The Habits of Happiness

“All the joy the world contains has come through wishing happiness for others. All the misery the world contains has come from wanting pleasure for oneself.” 

SHANTIDEVA (685-763)

Sometimes referred to as ‘the happiest man in the world’, Matthieu Ricard is a Buddhist monk and French interpreter for the Dalai Lama. Although trained in biochemistry, Matthieu Ricard left science behind and moved to the Himalayas to pursue happiness both at a basic human level and as a subject of inquiry. Achieving happiness, he says, requires the same kind of effort and mind training that any other serious pursuit involves.
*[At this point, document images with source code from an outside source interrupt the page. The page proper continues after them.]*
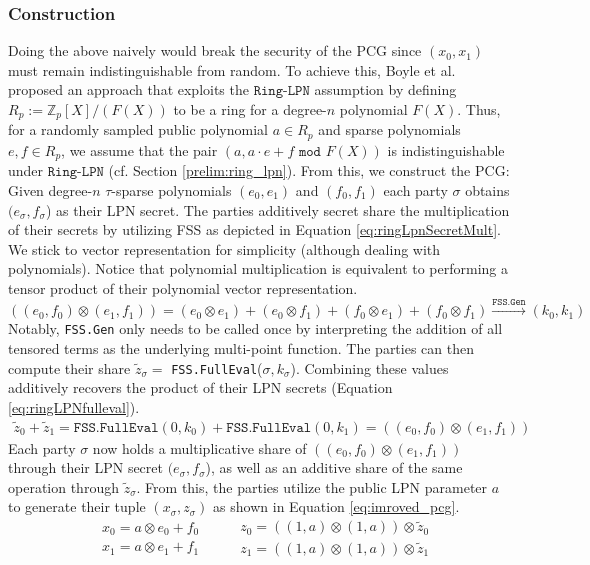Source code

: \subsubsection{Construction}
Doing the above naively would break the security of the PCG since $(x_0, x_1)$ must remain indistinguishable from random. To achieve this, Boyle et al. \cite{boyle2020efficient} proposed an approach that exploits the $\texttt{Ring-LPN}$ assumption by defining $R_p:=\mathbb{Z}_{p}[X]/(F(X))$ to be a ring for a degree-$n$ polynomial $F(X)$. Thus, for a randomly sampled public polynomial $a \in R_p$ and sparse polynomials $e,f\in R_p$, we assume that the pair $(a, a\cdot e+f \texttt{ mod } F(X))$ is indistinguishable under $\texttt{Ring-LPN}$ (cf. Section \ref{prelim:ring_lpn}). From this, we construct the PCG: Given degree-$n$ $\tau$-sparse polynomials $(e_0, e_1)$ and $(f_0, f_1)$ each party $\sigma$ obtains $(e_\sigma, f_\sigma$) as their LPN secret. The parties additively secret share the multiplication of their secrets by utilizing FSS as depicted in Equation \ref{eq:ringLpnSecretMult}.  We stick to vector representation for simplicity (although dealing with polynomials). Notice that polynomial multiplication is equivalent to performing a tensor product of their polynomial vector representation. 
\begin{equation}
((e_0, f_0) \otimes (e_1, f_1)) = (e_0 \otimes e_1) + (e_0 \otimes f_1) + (f_0 \otimes e_1) + (f_0 \otimes f_1) \overset{\texttt{FSS.Gen}}{\longrightarrow} (k_0, k_1)
\label{eq:ringLpnSecretMult}
\end{equation}
Notably, \texttt{FSS.Gen} only needs to be called once by interpreting the addition of all tensored terms as the underlying multi-point function. The parties can then compute their share $\tilde{z}_\sigma =$ \texttt{FSS.FullEval}($\sigma, k_\sigma$). Combining these values additively recovers the product of their LPN secrets (Equation \ref{eq:ringLPNfulleval}).
\begin{equation}
\begin{aligned}
\tilde{z}_0 + \tilde{z}_1 = \texttt{FSS.FullEval}(0, k_0) + \texttt{FSS.FullEval}(0, k_1) = ((e_0, f_0) \otimes (e_1, f_1)) 
\label{eq:ringLPNfulleval}
\end{aligned}
\end{equation}
Each party $\sigma$ now holds a multiplicative share of $((e_0, f_0) \otimes (e_1, f_1))$ through their LPN secret $(e_\sigma, f_\sigma$), as well as an additive share of the same operation through  $\tilde{z}_\sigma$. From this, the parties utilize the public LPN parameter $a$ to generate their tuple $(x_\sigma, z_\sigma)$ as shown in Equation \ref{eq:imroved_pcg}.
\begin{equation}
\begin{aligned}
& x_0 = a\otimes e_0 + f_0 \\
& x_1 = a\otimes e_1 + f_1
\end{aligned}
\:\:\:\:\:\:
\begin{aligned}
& z_0 = ((1,a)\otimes(1,a)) \otimes \tilde{z}_0 \\
& z_1 = ((1,a)\otimes(1,a)) \otimes \tilde{z}_1 
\end{aligned}
\label{eq:imroved_pcg}
\end{equation}

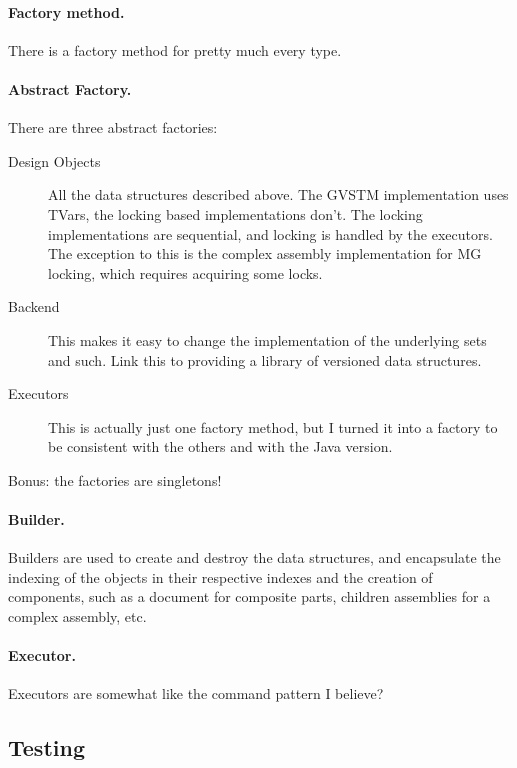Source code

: \documentclass[12pt,a4paper,oneside,openright]{report}
\begin{document}
\paragraph{Factory method.}
There is a factory method for pretty much every type.

\paragraph{Abstract Factory.}
There are three abstract factories:

\begin{description}
\item[Design Objects] All the data structures described above. The
  GVSTM implementation uses TVars, the locking based implementations
  don't. The locking implementations are sequential, and locking is
  handled by the executors. The exception to this is the complex
  assembly implementation for MG locking, which requires acquiring
  some locks.
\item[Backend] This makes it easy to change the implementation of the
  underlying sets and such. Link this to providing a library of
  versioned data structures.
\item[Executors] This is actually just one factory method, but I
  turned it into a factory to be consistent with the others and with
  the Java version.
\end{description}

Bonus: the factories are singletons!

\paragraph{Builder.}

Builders are used to create and destroy the data structures, and
encapsulate the indexing of the objects in their respective indexes
and the creation of components, such as a document for composite
parts, children assemblies for a complex assembly, etc.

\paragraph{Executor.}

Executors are somewhat like the command pattern I believe?

\subsection{Testing}
\label{sec:impl:testing}
\end{document}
There is great diversity in how people define happiness. To some it is the freshness of the present moment. To others it is a deep sense of well being that underlies all emotional states. There are those who don’t know what happiness is yet they seek it in their lives.Happiness is not a pleasure that is dependent on time, place or things. We very often look outside ourselves in our quest for happiness. When things go wrong, we try to fix the outer world when we should be looking inside ourselves. We have to learn that there are states of mind within ourselves that nourish and promote well-being. The more the negative feelings invade our minds, the more depressed we get. Ricard says that if you allow exterior circumstances to determine your state of mind, then of course you will suffer. You become like a sponge or a chameleon.

How, then, does one transform their mind? Behind every thought is simple awareness. This quality of consciousness gives us the possibility of change because emotions are fleeting. Examining our emotions closely, particularly destructive ones, helps us to discover its antidote. Meditation is one way to look within and consciously examine our emotions. It makes sense to train the mind as it can impact the quality of every instant of our lives.